お気楽サラリーマンとして日常を過ごす、山村裕弥、深澤洋樹、五藤裕司の三人。現在昼休みである。
「飯でも食いに行くか。忙しい男の味方、吉○家にしようか」
「そうだな。それにしてもまた何処か行きたいなあ…」
エレベーターの前に立つ。ボタンを押しても反応が無い。
「ありゃ。点検中じゃないか」
仕方なく階段を使うことにした。そばには「清掃中 滑りやすいので注意」という立て札があった。
「この階段俺にはきついんだよ。膝にくる」
五藤が嘆いた。その時、足を滑らせてしまった。縦に並んで歩いていた三人のうち、後方にいた五藤が滑ったので五藤が押し出す形で三人いっぺんに階段から落ちることになった。
「わわわっ!」
「また腰を悪くしそうだな…」
深澤が嘆いた。
「おい、ここは何処なんだ?」
コンクリート打ちっぱなしの無機質な空間が広がっている。
「分からん。とにかく、訳の分からない世界にワープしてしまったのは事実だ」
「で、これらの銃やら火炎瓶は何に使うんだ?」
「本物かな?」
山村が九九式狙撃銃を手に取り、ソテツのちょっと太い枝めがけて一発撃った。轟音とともに枝はあっさりと折れた。
「痛ってぇ!!!」
破壊力が抜群な分、反動が強い。銃を扱ったことのない山村には反動はかなり応えたようだ。

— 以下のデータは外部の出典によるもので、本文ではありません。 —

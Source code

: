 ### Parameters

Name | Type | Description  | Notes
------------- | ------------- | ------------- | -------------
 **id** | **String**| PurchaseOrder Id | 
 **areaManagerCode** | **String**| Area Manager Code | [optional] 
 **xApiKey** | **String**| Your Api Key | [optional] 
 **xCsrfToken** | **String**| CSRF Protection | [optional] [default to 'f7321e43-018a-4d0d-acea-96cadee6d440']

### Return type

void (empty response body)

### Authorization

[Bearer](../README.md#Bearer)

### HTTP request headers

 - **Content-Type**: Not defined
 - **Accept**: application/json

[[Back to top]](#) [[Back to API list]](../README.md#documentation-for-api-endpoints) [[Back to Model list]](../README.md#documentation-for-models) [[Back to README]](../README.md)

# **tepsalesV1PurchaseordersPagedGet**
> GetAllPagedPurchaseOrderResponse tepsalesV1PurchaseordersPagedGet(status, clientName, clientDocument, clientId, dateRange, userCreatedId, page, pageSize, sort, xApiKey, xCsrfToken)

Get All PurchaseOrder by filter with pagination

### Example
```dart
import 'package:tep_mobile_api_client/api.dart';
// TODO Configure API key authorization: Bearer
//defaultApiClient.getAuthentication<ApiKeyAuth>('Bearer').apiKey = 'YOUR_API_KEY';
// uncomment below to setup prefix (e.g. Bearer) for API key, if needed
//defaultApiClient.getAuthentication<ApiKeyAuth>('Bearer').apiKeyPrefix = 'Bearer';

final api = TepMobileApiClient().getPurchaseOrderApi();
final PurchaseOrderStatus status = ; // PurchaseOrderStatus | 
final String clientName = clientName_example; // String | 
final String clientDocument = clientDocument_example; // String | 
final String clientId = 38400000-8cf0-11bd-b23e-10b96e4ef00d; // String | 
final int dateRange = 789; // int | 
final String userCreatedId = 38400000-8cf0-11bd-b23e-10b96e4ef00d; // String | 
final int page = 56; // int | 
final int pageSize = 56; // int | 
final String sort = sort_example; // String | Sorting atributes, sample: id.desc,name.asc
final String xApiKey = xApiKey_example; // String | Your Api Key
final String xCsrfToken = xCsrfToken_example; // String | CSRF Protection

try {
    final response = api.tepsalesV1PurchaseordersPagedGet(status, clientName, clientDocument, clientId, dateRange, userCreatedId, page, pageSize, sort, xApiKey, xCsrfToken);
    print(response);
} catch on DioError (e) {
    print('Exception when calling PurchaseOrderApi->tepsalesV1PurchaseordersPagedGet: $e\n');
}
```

「これペリリュー島でアメリカの大佐の頭蓋骨を一発で撃ち抜いた銃だぜ。そりゃ強いわけだよ。んで、このメモは何だ」
深澤が折りたたまれたメモを開き、読み始めた。
「鉄道に飽き足らなくなった諸君。ようこそ戦闘系仮想空間『中之島』へ」
「どうやら厄介なことになりそうだ」
メモを折りたたみ、スーツの内ポケットにそれを収めながら深澤が苦笑いした。